New Clashes Break Out in Lebanese Border Town

BEIRUT: Fighting flared up on Wednesday in a Lebanese border town held by Islamic extremists from neighboring Syria after a negotiated truce collapsed overnight, Lebanon's state news agency reported.

The cease-fire, mediated by Muslim clerics, was meant to end four days of fighting in the eastern town of Arsal and allow for negotiations for the release of captive Lebanese soldiers.

According to the National News Agency, fighting broke out again after the Syrian militants opened fire on Lebanese troops on early on Wednesday. Clashes between Lebanese soldiers and the extremists then spread through several fronts across the town.

Syrian militants overran Arsal on Saturday, seizing Lebanese army positions and capturing a number of soldiers and policemen. So far, 17 Lebanese troops have been killed and at least 22 soldiers and an unknown number of policemen have been declared as missing. Tens of thousands of Lebanese civilians and Syrian refugees have been able to leave the area.

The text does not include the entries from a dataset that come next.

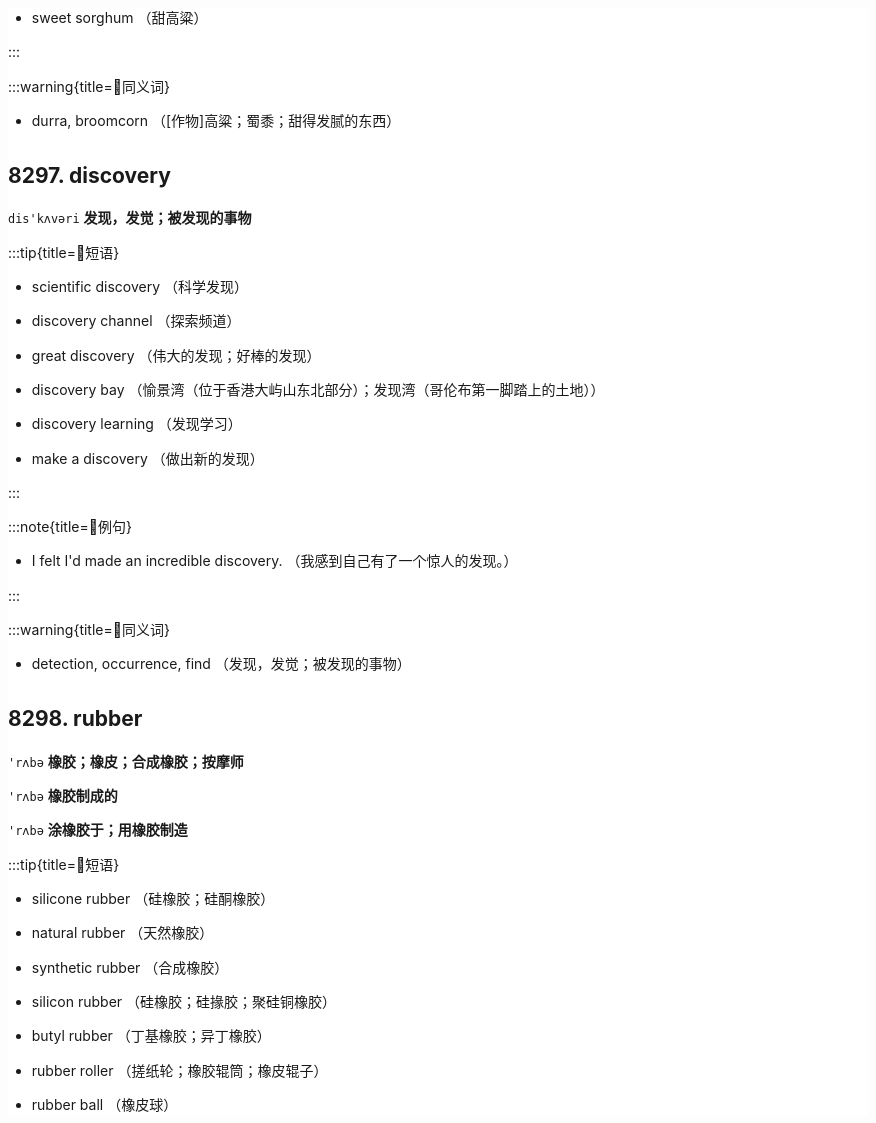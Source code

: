 - sweet sorghum （甜高粱）

:::

:::warning{title=🤔同义词}

- durra, broomcorn （[作物]高粱；蜀黍；甜得发腻的东西）


## 8297. discovery

`dis'kʌvəri`  **发现，发觉；被发现的事物**

:::tip{title=🤩短语}

- scientific discovery （科学发现）

- discovery channel （探索频道）

- great discovery （伟大的发现；好棒的发现）

- discovery bay （愉景湾（位于香港大屿山东北部分）；发现湾（哥伦布第一脚踏上的土地））

- discovery learning （发现学习）

- make a discovery （做出新的发现）

:::

:::note{title=🎤例句}

- I felt I'd made an incredible discovery. （我感到自己有了一个惊人的发现。）

:::

:::warning{title=🤔同义词}

- detection, occurrence, find （发现，发觉；被发现的事物）


## 8298. rubber

`'rʌbə`  **橡胶；橡皮；合成橡胶；按摩师**

`'rʌbə`  **橡胶制成的**

`'rʌbə`  **涂橡胶于；用橡胶制造**

:::tip{title=🤩短语}

- silicone rubber （硅橡胶；硅酮橡胶）

- natural rubber （天然橡胶）

- synthetic rubber （合成橡胶）

- silicon rubber （硅橡胶；硅掾胶；聚硅铜橡胶）

- butyl rubber （丁基橡胶；异丁橡胶）

- rubber roller （搓纸轮；橡胶辊筒；橡皮辊子）

- rubber ball （橡皮球）
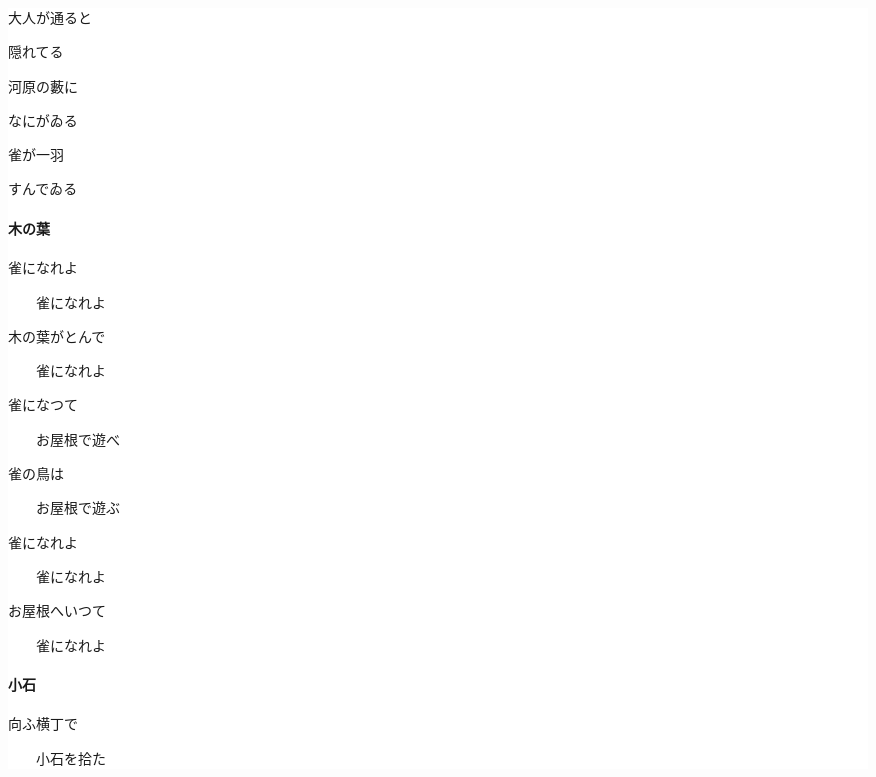 

大人が通ると

隠れてる



河原の藪に

なにがゐる



雀が一羽

すんでゐる





#### 木の葉




雀になれよ

　　雀になれよ



木の葉がとんで

　　雀になれよ



雀になつて

　　お屋根で遊べ



雀の鳥は

　　お屋根で遊ぶ



雀になれよ

　　雀になれよ



お屋根へいつて

　　雀になれよ





#### 小石




向ふ横丁で

　　小石を拾た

It is the first time in Syria's three year conflict that rebels battling President Bashar Assad have carried out a large-scale incursion into Lebanon, raising fears that the tiny country is being further drawn into its larger neighbor's bloody civil war.

Syria's conflict began in March 2011 as a popular uprising against Assad's rule, but turned into an insurgency after government forces violently cracked down on demonstrators. It has since become civil war with sectarian overtones.

Over 170,000 people have been killed in Syria, nearly a third of them civilians, in more than three years of fighting, activists say.